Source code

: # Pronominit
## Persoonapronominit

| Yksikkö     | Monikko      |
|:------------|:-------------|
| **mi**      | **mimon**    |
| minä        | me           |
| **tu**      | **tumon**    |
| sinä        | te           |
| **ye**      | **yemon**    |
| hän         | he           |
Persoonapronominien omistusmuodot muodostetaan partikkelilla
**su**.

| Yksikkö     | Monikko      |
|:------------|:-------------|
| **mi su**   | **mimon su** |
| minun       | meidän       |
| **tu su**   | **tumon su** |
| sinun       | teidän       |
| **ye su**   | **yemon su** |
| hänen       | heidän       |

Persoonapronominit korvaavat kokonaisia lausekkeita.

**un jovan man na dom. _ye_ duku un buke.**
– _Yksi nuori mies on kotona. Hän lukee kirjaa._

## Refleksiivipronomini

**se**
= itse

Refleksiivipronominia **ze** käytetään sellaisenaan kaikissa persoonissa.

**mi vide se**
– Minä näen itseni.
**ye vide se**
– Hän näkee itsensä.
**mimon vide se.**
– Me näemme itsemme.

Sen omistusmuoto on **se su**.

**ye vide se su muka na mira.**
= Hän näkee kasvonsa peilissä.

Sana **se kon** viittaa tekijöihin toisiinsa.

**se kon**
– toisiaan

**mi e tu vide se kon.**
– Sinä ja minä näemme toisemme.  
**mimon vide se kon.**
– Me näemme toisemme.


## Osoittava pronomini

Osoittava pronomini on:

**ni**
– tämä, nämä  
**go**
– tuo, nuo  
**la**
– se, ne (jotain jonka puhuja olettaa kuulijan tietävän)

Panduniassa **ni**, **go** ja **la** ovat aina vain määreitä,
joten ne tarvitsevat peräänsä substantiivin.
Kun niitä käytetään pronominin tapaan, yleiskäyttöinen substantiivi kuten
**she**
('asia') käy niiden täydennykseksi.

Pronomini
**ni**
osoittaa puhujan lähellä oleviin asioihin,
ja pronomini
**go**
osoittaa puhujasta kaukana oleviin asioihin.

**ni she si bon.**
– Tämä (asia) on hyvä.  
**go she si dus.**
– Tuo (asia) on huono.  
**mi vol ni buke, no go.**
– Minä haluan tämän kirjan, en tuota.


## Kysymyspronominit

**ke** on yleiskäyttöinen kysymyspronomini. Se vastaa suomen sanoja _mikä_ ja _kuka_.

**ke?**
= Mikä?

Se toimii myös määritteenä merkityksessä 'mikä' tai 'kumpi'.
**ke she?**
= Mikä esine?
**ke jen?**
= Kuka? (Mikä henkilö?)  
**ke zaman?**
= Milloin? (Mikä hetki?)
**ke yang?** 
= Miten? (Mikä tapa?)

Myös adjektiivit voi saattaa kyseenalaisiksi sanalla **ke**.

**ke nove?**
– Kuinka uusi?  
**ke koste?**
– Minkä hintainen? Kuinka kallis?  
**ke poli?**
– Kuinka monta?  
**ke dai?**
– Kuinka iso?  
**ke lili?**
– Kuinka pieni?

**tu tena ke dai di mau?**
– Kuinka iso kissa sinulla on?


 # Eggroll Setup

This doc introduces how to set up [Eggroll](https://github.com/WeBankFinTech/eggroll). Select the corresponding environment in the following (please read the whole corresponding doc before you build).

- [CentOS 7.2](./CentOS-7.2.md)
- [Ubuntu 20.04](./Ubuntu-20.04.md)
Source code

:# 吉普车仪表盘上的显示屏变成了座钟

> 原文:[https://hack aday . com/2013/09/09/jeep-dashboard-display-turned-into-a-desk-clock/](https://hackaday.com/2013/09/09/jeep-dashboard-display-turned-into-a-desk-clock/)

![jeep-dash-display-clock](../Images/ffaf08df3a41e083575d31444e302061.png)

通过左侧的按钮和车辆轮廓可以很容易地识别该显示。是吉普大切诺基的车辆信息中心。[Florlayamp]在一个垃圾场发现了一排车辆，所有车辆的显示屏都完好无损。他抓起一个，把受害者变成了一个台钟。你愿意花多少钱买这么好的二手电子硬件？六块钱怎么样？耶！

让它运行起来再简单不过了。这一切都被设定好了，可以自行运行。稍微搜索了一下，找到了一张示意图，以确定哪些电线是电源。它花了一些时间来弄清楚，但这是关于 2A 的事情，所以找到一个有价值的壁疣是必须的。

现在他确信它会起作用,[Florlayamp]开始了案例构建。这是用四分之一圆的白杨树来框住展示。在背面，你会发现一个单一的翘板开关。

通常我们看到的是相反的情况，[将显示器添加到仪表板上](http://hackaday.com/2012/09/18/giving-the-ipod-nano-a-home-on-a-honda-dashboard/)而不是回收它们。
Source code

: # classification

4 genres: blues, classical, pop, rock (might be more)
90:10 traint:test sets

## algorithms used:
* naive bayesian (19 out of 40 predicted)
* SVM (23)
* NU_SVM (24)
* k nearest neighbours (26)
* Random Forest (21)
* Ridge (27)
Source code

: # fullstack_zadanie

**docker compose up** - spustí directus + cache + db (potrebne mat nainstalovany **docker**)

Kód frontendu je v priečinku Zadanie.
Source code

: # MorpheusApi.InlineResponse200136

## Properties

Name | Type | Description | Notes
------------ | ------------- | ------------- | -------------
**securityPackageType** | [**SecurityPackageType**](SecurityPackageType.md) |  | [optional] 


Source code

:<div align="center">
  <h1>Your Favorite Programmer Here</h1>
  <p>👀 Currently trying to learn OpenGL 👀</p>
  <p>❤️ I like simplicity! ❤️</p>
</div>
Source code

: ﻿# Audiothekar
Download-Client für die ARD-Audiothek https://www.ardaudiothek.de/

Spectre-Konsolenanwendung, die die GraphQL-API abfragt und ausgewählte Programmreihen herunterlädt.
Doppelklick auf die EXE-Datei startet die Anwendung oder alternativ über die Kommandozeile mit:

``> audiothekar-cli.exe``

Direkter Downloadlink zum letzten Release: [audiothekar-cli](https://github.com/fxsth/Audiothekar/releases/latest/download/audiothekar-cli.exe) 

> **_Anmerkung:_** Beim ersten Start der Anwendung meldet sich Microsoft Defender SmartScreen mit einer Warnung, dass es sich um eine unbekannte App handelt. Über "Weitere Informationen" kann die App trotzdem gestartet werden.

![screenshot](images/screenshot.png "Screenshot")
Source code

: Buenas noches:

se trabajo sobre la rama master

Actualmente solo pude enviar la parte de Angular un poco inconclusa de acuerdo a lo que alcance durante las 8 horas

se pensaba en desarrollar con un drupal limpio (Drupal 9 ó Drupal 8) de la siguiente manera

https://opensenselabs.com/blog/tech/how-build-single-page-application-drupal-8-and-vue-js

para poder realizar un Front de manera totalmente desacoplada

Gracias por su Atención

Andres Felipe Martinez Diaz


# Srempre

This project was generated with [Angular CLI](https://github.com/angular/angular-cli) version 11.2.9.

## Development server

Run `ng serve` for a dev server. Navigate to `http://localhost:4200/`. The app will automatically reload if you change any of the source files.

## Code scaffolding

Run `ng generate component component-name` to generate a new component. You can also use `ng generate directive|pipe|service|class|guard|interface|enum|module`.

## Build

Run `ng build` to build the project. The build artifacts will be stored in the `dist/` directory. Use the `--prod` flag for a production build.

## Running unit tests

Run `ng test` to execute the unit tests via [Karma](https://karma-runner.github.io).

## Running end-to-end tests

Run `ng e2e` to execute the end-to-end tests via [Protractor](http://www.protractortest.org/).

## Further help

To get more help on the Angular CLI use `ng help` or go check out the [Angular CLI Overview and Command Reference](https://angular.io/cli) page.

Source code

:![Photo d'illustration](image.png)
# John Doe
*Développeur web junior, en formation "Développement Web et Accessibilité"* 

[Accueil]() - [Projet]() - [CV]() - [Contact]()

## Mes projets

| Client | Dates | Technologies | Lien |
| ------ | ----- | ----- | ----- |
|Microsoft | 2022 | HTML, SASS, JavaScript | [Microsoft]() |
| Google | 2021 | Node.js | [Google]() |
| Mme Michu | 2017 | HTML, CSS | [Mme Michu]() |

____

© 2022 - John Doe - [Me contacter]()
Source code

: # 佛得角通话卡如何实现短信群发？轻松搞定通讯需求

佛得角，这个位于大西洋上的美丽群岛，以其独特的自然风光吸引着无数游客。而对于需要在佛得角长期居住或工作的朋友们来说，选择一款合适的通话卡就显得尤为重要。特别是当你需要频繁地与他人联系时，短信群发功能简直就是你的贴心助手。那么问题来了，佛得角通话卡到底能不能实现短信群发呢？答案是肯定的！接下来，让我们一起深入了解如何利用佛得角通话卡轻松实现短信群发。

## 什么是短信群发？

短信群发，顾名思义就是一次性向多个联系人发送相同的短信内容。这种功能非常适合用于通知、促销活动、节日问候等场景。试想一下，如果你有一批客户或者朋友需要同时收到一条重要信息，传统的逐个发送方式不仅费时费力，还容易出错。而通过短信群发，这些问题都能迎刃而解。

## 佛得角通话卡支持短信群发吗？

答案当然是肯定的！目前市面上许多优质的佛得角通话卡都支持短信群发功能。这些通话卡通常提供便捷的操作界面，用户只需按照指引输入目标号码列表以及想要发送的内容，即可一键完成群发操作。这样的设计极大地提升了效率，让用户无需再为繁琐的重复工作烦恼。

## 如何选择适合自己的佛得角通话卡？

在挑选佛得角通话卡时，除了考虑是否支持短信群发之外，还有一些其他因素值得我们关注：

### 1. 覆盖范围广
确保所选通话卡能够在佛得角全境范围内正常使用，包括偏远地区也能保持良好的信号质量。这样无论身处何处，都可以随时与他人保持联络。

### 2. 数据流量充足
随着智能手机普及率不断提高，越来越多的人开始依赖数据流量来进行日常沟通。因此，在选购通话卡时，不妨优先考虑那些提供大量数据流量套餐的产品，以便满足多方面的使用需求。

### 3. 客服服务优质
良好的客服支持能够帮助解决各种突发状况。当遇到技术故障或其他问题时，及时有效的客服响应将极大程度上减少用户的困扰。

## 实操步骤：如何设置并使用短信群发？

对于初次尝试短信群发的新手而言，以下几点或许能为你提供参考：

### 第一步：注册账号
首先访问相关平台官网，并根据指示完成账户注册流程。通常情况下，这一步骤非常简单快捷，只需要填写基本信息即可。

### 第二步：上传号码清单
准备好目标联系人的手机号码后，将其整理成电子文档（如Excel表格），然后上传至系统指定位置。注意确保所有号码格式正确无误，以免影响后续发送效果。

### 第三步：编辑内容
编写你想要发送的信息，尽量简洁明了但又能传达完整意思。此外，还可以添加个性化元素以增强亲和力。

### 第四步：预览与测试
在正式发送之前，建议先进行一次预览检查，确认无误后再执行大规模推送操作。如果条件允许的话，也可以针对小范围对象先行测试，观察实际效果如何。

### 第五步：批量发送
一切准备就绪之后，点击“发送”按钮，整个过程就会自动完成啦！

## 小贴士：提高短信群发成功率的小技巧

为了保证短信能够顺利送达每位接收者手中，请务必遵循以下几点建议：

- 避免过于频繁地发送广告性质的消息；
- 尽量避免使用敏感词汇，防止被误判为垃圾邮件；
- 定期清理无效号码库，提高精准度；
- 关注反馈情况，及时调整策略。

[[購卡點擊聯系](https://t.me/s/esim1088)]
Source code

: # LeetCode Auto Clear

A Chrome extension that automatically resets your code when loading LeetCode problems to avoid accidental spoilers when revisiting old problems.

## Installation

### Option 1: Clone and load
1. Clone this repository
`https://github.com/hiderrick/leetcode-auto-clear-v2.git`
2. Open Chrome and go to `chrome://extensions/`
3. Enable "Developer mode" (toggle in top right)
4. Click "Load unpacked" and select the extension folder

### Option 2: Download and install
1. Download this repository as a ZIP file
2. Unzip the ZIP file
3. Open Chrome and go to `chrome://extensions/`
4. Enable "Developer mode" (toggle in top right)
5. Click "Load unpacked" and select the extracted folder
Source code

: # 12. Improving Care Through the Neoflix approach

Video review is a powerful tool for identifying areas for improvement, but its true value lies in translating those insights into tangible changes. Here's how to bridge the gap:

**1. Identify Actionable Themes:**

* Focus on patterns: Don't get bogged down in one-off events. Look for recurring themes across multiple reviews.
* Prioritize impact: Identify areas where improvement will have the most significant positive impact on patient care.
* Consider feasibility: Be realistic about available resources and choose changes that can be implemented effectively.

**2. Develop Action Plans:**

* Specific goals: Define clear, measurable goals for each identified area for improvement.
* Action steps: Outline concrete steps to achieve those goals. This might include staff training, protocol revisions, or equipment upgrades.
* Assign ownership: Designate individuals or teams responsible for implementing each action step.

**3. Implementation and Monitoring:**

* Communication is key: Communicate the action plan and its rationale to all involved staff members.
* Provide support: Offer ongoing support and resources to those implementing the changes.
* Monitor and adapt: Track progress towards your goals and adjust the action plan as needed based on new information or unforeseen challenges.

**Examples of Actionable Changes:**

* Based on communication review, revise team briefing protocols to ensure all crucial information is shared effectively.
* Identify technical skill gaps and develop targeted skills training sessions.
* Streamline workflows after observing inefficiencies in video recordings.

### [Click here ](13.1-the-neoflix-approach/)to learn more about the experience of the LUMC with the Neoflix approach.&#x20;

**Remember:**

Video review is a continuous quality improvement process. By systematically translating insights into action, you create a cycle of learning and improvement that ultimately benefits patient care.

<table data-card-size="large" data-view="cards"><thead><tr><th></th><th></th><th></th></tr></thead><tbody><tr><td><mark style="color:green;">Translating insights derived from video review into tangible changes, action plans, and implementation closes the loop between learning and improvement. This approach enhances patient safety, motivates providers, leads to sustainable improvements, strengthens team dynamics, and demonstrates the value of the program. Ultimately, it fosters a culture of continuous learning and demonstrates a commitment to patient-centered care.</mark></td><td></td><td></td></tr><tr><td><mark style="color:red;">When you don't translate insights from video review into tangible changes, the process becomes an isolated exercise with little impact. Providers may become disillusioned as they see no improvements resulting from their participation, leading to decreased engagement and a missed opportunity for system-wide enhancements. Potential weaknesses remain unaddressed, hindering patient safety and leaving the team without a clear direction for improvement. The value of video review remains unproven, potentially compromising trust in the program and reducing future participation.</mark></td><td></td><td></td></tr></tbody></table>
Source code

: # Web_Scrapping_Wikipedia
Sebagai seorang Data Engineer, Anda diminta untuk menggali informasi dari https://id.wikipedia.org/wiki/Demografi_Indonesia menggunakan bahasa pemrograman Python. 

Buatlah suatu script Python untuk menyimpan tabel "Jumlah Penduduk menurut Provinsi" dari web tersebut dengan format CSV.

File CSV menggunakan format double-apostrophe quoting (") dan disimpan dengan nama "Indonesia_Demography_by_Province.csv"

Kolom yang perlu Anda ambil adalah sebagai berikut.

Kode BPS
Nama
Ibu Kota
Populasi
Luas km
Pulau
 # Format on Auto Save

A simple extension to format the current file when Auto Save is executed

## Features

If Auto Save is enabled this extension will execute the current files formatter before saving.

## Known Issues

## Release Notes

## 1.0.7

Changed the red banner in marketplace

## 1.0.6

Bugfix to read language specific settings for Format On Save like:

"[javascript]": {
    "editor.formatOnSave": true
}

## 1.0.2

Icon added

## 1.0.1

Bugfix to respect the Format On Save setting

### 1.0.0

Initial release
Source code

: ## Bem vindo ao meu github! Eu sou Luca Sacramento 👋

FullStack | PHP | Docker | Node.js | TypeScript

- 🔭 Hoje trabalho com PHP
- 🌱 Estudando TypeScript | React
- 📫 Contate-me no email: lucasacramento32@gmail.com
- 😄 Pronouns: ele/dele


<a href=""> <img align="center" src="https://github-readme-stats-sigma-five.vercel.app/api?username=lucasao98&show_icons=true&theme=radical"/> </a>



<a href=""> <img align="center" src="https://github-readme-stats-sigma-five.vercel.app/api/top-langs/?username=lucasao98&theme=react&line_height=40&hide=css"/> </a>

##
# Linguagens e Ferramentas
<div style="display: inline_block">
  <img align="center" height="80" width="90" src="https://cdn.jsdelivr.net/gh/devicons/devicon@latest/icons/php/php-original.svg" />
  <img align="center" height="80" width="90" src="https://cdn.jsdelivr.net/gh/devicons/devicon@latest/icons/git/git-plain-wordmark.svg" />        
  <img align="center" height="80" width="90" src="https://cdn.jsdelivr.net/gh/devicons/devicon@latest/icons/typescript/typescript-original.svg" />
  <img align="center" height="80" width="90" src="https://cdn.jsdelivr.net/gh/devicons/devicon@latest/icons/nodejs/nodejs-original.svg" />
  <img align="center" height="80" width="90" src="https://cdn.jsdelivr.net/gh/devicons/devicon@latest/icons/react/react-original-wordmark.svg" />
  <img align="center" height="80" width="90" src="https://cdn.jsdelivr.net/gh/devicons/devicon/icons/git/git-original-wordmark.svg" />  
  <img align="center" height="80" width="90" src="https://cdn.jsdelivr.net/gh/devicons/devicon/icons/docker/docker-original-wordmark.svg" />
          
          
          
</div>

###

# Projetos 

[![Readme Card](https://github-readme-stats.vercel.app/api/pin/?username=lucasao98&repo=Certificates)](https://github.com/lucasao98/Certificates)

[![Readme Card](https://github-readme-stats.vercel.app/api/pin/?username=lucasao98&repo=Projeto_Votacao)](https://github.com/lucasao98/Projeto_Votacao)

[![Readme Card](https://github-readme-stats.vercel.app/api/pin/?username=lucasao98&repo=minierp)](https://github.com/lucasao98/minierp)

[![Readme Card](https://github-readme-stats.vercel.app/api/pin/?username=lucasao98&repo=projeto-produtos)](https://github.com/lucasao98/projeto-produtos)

────────────────────────────────────────

ACTIVITY |
Which lines above contain the word "like"? Show each of them.

FINISHED EXERCISE |
  <p>❤️ I like simplicity! ❤️</p>
Bugfix to read language specific settings for Format On Save like:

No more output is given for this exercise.